Второе важное замечание касательно нашей трансцендентальной эстетики состоит в том, что она не должна быть принимаема только как вероятная гипотеза, но что она так достоверна, как можно того требовать от теории, желающей служить органом. Чтоб пояснить эту достоверность, мы изберем какой-нибудь пример, который докажет ее значение и еще более объяснит сказанное нами в § 3.
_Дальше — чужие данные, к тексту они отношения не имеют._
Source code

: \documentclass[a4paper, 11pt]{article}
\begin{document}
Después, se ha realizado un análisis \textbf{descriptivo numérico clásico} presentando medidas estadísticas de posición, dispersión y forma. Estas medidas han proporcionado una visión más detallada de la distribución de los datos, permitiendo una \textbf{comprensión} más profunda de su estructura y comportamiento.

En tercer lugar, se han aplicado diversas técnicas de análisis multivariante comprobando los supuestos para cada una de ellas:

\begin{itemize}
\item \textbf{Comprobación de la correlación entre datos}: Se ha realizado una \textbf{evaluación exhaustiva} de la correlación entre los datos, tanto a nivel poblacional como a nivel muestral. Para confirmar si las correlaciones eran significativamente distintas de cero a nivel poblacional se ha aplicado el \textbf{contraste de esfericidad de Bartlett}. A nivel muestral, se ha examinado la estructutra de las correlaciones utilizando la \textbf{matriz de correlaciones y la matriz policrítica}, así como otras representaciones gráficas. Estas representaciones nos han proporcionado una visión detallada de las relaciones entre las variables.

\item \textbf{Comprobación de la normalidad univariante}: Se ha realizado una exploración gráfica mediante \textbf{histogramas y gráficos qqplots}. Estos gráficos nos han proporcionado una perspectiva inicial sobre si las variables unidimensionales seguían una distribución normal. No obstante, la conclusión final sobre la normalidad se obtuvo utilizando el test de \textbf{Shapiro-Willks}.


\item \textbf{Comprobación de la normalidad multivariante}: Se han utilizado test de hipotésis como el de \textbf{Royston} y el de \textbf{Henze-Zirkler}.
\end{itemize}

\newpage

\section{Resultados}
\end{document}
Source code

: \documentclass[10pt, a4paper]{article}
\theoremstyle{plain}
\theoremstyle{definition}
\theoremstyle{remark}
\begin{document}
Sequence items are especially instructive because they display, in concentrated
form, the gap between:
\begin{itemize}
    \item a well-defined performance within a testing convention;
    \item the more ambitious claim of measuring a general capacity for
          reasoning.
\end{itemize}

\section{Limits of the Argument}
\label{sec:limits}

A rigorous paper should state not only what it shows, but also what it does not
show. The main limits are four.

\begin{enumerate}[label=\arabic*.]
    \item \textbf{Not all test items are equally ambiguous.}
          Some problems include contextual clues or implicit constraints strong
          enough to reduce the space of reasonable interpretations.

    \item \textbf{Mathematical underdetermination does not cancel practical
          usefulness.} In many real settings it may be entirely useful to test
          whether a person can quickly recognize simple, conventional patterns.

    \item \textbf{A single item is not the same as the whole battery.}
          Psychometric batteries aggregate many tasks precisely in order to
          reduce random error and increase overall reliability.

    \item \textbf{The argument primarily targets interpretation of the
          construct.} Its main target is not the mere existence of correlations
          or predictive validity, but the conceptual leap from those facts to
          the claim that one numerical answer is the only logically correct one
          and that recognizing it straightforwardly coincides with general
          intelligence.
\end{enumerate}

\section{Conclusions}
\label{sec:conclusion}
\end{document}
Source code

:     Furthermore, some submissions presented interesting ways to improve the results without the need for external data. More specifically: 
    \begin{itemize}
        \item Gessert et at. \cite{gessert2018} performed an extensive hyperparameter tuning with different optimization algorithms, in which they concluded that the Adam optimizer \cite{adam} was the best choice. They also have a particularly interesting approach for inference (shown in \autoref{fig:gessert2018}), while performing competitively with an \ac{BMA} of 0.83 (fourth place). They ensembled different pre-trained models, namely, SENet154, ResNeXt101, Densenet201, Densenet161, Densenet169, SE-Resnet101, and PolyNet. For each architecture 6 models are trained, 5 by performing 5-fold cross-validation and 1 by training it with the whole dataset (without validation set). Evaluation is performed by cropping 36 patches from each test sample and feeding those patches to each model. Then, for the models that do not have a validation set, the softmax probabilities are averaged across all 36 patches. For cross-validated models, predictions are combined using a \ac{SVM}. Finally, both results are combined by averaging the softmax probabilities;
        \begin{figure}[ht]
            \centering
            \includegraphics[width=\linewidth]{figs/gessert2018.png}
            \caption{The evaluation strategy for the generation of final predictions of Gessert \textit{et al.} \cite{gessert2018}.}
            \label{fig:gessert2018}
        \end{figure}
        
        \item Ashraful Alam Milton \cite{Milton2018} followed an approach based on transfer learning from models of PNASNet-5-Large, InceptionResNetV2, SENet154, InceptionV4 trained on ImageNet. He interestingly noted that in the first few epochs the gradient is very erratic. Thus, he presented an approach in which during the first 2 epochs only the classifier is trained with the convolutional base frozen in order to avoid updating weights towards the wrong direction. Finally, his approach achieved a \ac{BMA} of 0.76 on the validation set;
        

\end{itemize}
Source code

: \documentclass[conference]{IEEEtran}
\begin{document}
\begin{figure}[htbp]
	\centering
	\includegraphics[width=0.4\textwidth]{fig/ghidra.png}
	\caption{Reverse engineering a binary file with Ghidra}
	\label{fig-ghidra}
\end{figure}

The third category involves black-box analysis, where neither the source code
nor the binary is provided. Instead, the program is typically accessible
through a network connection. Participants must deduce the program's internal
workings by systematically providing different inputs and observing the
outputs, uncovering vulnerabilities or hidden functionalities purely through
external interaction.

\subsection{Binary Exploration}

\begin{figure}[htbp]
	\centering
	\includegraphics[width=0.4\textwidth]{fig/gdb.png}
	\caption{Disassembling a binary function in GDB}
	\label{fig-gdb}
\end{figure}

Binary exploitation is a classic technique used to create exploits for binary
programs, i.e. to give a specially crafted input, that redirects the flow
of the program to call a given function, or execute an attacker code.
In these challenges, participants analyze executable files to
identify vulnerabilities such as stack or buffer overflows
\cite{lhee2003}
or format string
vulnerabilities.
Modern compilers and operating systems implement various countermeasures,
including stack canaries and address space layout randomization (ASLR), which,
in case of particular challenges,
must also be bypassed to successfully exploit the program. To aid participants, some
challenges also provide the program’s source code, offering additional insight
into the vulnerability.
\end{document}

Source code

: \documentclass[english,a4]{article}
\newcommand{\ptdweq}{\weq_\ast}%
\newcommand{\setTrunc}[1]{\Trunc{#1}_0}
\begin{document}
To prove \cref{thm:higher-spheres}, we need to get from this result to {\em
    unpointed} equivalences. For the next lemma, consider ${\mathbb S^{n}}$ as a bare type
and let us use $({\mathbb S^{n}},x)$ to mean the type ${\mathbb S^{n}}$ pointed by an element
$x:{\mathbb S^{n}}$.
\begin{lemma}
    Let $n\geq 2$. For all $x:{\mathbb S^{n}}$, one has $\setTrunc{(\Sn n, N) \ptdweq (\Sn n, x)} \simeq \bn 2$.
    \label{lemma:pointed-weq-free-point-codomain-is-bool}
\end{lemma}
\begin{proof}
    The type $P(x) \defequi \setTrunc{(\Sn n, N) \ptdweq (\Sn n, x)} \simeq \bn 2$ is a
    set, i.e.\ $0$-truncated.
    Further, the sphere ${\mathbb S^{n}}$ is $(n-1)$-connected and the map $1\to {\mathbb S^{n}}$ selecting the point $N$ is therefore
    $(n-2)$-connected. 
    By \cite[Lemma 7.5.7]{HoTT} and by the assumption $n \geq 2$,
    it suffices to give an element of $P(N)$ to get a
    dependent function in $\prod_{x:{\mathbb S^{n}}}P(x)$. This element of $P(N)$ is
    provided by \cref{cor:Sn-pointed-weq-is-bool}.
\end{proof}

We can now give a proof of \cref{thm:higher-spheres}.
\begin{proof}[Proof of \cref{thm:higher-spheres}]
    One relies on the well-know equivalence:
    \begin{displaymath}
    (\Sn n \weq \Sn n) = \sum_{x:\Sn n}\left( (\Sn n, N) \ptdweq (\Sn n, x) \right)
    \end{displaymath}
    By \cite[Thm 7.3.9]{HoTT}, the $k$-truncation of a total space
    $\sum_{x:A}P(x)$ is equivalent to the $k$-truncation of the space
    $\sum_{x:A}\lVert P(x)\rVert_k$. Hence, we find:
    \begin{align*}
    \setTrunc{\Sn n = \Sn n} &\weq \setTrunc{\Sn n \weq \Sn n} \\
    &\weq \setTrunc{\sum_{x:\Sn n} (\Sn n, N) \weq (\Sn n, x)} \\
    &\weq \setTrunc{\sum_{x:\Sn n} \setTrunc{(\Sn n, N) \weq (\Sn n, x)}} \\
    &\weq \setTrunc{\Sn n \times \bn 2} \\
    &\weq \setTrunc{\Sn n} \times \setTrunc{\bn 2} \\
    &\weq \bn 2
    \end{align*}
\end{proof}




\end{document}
Предположим, что пространство и время суть нечто объективное само по себе и составляет условие возможности вещей самих в себе. Прежде всего, очевиден факт, что о том и о другом существуют аподиктические и синтетические суждения априори, и особенно о пространстве, на которое преимущественно обратим здесь наше внимание. Так как положения геометрии познаются синтетически априори и с аподиктической достоверностью, то откуда, спрашивается, берутся подобные положения и что служит опорой рассудку в то время, когда он доходит до таких необходимых и всеобщих истин? Других путей нет к тому, кроме понятий и представлений; те и другие могут быть даны или априори, или апостериори. Но понятия из опыта, равно как и служащие для них представления, тоже опытные, могут дать только опытное синтетическое суждение, следовательно, такое, в котором нет того характера необходимости и абсолютной всеобщности, какой отличает все геометрические положения. Что же касается того, посредством ли понятий или наглядных представлений априори мы доходим до таких познаний, то из понятий, очевидно, невозможно никакое синтетическое познание, а только аналитическое. Возьмите, например, положение «две линии не могут ограничивать какого-нибудь пространства, следовательно, составлять какой-нибудь фигуры» и попробуйте вывести его из понятия прямых линий и числа двух; или выведите из понятий положение «три линии могут составить фигуру». Все усилия будут тщетны, и вы необходимо должны будете прибегнуть к наглядному представлению, как это всегда делается в геометрии. Значит, предмет дается вам в наглядном представлении. Какое же это наглядное представление: чистое ли априори или опытное? Если последнее, то никогда бы из него не могло быть выведено суждение всеобщее и притом аподиктическое: опыт не дает таких суждений. Следовательно, ваш предмет должен быть дан в наглядном представлении, и на последнем должно основываться ваше синтетическое положение.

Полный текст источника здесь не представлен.